Time passed, and the baboons grew
increasingly curious as to the nature of the Great Baboon who had so blessed
them.
“If he’s so powerful,” some of the baboons
said, “he must be very large and strong, and more than us in every way. His fur
must be thicker and more lustrous, his teeth longer and sharper, his eyes
keener, and his rump even redder than ours.”
“No, no,” other baboons answered. “Red
rumps are only for us ordinary baboons. For the Great Baboon, that could never
do. No, the only possible colour for the rump of the Great Baboon is blue.”
“That is an insult to the Great Baboon,”
the first group of baboons retorted. “The Great Baboon could never have a blue
rump.
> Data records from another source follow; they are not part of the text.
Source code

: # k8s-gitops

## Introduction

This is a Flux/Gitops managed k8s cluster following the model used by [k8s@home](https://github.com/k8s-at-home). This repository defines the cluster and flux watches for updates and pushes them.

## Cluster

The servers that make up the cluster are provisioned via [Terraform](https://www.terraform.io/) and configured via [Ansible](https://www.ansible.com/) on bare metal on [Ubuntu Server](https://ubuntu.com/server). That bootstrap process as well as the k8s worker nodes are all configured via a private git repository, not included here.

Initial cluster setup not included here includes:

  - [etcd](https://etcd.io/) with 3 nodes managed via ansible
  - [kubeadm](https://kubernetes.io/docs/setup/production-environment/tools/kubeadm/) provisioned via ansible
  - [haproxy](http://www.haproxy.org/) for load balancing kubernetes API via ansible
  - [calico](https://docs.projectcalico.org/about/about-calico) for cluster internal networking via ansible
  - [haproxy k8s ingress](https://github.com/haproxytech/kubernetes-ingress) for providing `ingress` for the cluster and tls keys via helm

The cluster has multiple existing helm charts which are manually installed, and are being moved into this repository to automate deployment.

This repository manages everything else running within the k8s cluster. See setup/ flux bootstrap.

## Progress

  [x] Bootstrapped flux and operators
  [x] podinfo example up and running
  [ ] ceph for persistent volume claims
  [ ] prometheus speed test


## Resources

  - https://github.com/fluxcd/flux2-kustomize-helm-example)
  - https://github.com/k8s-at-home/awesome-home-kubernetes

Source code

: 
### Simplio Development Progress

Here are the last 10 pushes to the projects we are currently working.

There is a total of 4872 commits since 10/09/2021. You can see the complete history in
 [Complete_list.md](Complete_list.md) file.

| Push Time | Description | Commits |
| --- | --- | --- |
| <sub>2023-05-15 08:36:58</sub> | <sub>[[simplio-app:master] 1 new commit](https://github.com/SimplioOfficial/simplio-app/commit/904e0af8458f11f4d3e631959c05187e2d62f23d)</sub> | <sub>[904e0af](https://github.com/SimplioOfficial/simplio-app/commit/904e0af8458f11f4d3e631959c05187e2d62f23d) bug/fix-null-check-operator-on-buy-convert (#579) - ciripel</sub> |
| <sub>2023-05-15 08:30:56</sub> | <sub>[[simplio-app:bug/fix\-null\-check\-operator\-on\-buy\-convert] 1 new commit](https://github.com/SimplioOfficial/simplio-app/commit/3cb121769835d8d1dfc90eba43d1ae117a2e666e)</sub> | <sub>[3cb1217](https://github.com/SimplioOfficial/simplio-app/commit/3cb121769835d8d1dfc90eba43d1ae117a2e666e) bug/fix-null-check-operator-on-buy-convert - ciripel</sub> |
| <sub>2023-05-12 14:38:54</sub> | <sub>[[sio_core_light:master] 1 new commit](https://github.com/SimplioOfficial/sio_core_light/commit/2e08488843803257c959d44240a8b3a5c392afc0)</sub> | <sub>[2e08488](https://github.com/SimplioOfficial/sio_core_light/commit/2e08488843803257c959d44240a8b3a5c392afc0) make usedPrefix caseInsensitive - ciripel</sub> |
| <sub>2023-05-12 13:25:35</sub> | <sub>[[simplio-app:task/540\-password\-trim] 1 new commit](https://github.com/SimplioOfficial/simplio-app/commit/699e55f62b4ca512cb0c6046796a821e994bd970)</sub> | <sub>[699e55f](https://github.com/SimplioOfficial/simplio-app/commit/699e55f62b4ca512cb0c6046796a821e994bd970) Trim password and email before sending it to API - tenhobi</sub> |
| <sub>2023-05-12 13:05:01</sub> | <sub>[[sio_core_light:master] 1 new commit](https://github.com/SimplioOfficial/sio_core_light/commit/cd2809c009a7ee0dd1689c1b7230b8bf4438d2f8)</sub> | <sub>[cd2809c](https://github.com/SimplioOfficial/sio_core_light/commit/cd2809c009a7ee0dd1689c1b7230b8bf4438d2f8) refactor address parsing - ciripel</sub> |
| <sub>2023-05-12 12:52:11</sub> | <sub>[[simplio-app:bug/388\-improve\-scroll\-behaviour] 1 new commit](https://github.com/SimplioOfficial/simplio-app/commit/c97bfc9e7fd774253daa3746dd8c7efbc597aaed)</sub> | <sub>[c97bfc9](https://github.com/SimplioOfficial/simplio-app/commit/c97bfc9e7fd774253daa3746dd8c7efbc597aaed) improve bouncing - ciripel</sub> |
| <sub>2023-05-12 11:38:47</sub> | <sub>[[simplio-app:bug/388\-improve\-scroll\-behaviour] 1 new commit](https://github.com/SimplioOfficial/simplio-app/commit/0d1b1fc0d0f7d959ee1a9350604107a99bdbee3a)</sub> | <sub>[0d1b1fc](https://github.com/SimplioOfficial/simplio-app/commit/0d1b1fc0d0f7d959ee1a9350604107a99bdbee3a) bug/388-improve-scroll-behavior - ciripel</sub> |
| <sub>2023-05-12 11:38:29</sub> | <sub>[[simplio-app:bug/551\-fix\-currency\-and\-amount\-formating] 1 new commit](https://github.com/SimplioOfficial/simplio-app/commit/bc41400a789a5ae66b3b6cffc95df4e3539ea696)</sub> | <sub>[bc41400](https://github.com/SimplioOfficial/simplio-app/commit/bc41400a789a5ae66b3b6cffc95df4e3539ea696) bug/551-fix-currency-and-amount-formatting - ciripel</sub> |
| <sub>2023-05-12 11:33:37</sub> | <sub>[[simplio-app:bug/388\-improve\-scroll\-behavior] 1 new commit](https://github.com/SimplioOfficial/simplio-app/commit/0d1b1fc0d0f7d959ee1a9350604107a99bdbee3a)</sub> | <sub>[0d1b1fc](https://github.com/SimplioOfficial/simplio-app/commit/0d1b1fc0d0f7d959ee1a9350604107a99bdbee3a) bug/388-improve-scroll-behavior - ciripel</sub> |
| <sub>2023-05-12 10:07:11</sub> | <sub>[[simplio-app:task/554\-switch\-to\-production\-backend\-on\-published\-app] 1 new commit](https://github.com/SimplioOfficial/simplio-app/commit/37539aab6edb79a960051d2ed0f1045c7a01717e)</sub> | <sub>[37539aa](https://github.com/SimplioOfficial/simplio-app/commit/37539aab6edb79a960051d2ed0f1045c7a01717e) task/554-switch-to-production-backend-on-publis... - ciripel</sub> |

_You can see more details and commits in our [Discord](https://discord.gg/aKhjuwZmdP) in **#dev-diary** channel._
Why, the very idea is ridiculous!”
“Look who’s talking,” some of the second
group sneered. “They think they can set down rules for what the Great Baboon
could be like. Why, they’re setting themselves up above the Great Baboon
himself!”
“Heresy!” the rest of the second group
agreed. “They are going to make the Great Baboon angry with their presumption,
and he will punish us all. We must destroy them!”
So the blue party attacked the red party,
who fought back. Great was the slaughter, and much blood flowed. The red party
fought with teeth and claws, because they thought it was blasphemous to use
sticks and stones. The blue party had no such inhibitions, and therefore, after
a long and hard struggle, ultimately prevailed.
“We must destroy the remaining red
heretics,” the blue party decided. And so it was done.
Then one day the lightning flashed
continuously round the top of the mountain of the Great Baboon, and the thunder
came rumbling across the sky, terrifying old and young baboon alike.
“The Great Baboon must be angry,” the baboons whispered.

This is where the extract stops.